As a psychotherapist and someone who has battled mental health issues my whole life, I’ve watched the shift from mental illness being considered a dirty little secret to something we might bring up around the dinner table.

Assuming your dinner table is a chattier place than mine. But I digress.

This is not to say the stigma is gone—it’s not. My hesitation about tossing my own brain health into the mix of this very article is proof in the pudding.

Despite my worry about being judged, and my hesitation before I discuss the state of my mental health, I also always opt for transparency. Why? It seems obvious that if I can’t talk the talk no one will listen, and talking and listening is exactly what I am trying to encourage for us all.

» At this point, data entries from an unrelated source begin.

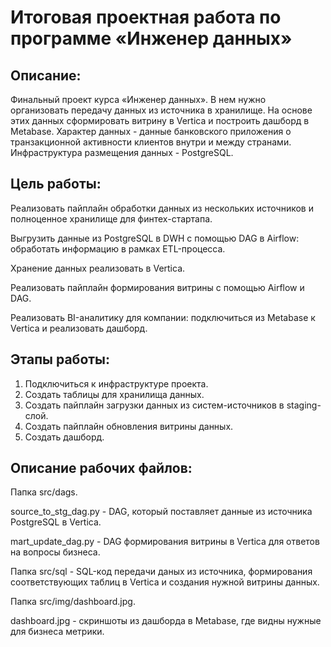 # Итоговая проектная работа по программе «Инженер данных»

## Описание:

Финальный проект курса «Инженер данных». В нем нужно организовать передачу данных из источника в хранилище. На основе этих данных сформировать витрину в Vertica и построить дашборд в Metabase. Характер данных - данные банковского приложения о транзакционной активности клиентов внутри и между странами. Инфраструктура размещения данных - PostgreSQL. 

## Цель работы:

Реализовать пайплайн обработки данных из нескольких источников и полноценное хранилище для финтех-стартапа.

Выгрузить данные из PostgreSQL в DWH с помощью DAG в Airflow: обработать информацию в рамках ETL-процесса.

Хранение данных реализовать в Vertica.

Реализовать пайплайн формирования витрины с помощью Airflow и DAG. 

Реализовать BI-аналитику для компании: подключиться из Metabase к Vertica и реализовать дашборд.

## Этапы работы: 

1. Подключиться к инфраструктуре проекта.
2. Создать таблицы для хранилища данных.
3. Создать пайплайн загрузки данных из систем-источников в staging-слой.
4. Создать пайплайн обновления витрины данных.
5. Создать дашборд.

## Описание рабочих файлов:

Папка src/dags.

source_to_stg_dag.py - DAG, который поставляет данные из источника PostgreSQL в Vertica.

mart_update_dag.py - DAG формирования витрины в Vertica для ответов на вопросы бизнеса.

Папка src/sql - SQL-код передачи даных из источника, формирования соответствующих таблиц в Vertica и создания нужной витрины данных.

Папка src/img/dashboard.jpg.

dashboard.jpg - скриншоты из дашборда в Metabase, где видны нужные для бизнеса метрики.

So, anxiety, depression, trauma—my longtime companions. They are worms in my broken brain, and while I never seem to be able to kill them off, I do dial down their voices (sometimes) to a murmur with the help of drugs, therapy, exercise, healthy food, strong relationships, a meaningful job, and a dog. If you think that sounds like a lot, you’re right. Staying mentally healthy for anyone is a tall order, and it’s even taller if your synapses are uncooperative. 

As you might imagine, the nature of my job means that the majority of people I interact with are not mentally healthy, but they are mentally ill to varying degrees and for various reasons. Realizing that mental health occurs on a spectrum is important, because it guides us in our approach toward treating it. The more compromised one’s brain is, the more intensive treatment should be, and the more adjuncts to treatment (diet, exercise, meditation, etc.) we should consider.

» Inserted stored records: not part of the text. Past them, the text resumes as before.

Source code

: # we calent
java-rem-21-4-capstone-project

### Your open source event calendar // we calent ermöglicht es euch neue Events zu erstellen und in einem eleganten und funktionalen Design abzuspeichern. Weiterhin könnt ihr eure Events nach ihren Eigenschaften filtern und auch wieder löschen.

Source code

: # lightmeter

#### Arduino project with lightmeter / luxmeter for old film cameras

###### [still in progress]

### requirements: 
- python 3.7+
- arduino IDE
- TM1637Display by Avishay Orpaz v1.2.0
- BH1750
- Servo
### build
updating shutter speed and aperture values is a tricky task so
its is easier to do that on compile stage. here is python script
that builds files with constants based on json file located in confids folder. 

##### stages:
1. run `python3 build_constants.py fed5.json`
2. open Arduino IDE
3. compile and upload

But how do we know how mentally healthy or how mentally unhealthy we might be? Even a therapist is unlikely to tell us this, as the telling of it shapes our therapy in potentially limiting and counterproductive ways. But discovering it for ourselves might be the thing that spurs us to action.

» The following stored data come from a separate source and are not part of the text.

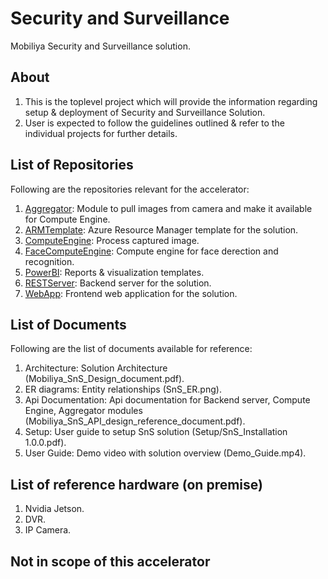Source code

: # Security and Surveillance
Mobiliya Security and Surveillance solution.

## About
1) This is the toplevel project which will provide the information regarding setup & deployment of Security and Surveillance Solution.
2) User is expected to follow the guidelines outlined & refer to the individual projects for further details.

## List of Repositories
Following are the repositories relevant for the accelerator:

1) [Aggregator](https://github.com/MobiliyaTechnologies/Aggregator): Module to pull images from camera and make it available for Compute Engine.
2) [ARMTemplate](https://github.com/MobiliyaTechnologies/SnSARMTemplates): Azure Resource Manager template for the solution.
3) [ComputeEngine](https://github.com/MobiliyaTechnologies/ComputeEngine): Process captured image.
4) [FaceComputeEngine](https://github.com/MobiliyaTechnologies/FaceComputeEngine): Compute engine for face derection and recognition.
5) [PowerBI](https://github.com/MobiliyaTechnologies/SnSPowerBI): Reports & visualization templates.
6) [RESTServer](https://github.com/MobiliyaTechnologies/SnSRESTServer): Backend server for the solution.
7) [WebApp](https://github.com/MobiliyaTechnologies/SnSWebApp): Frontend web application for the solution.

## List of Documents
Following are the list of documents available for reference:

1) Architecture: Solution Architecture (Mobiliya_SnS_Design_document.pdf).
2) ER diagrams: Entity relationships (SnS_ER.png).
3) Api Documentation: Api documentation for Backend server, Compute Engine, Aggregator modules (Mobiliya_SnS_API_design_reference_document.pdf).
4) Setup: User guide to setup SnS solution (Setup/SnS_Installation 1.0.0.pdf).
5) User Guide: Demo video with solution overview (Demo_Guide.mp4).

## List of reference hardware (on premise)

1) Nvidia Jetson.
2) DVR.
3) IP Camera.

## Not in scope of this accelerator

I have found that one simple question can help get us to the heart of the matter. Here it is:

Do my habitual thoughts, feelings, or behaviors impact my life in a way that creates distress or sabotages me in any of the following areas: relationships, physical health, financial health, education, or achievement of personal goals?

I love this question because it so quickly clarifies what is or isn’t happening in our lives, assuming we are willing to be honest with ourselves.

Let’s break it down a little.

1. Habitual thoughts: negative beliefs we hold about the world or ourselves that routinely cause us to make poor decisions, not live up to our potential, or keep us in pain.

Examples: I am unlovable. I am stupid. I am not good enough. If I don’t drink, people will think I’m boring. If I don’t do drugs, I won’t be able to manage my emotions. If I stand up for myself, everyone will abandon me. I am weak. I am ugly. I have nothing to contribute. I have no purpose. Life is meaningless.

As there are degrees of mental illness, so there are degrees of holding negative beliefs—we all harbor some about something; we all have ghosts and demons. But what we’re trying to figure out is how loud those ghosts and demons are, and how readily we listen to them. If your life is not where you want it to be, I’m betting you’re listening very carefully. Try to pin down what the loudest voice is saying.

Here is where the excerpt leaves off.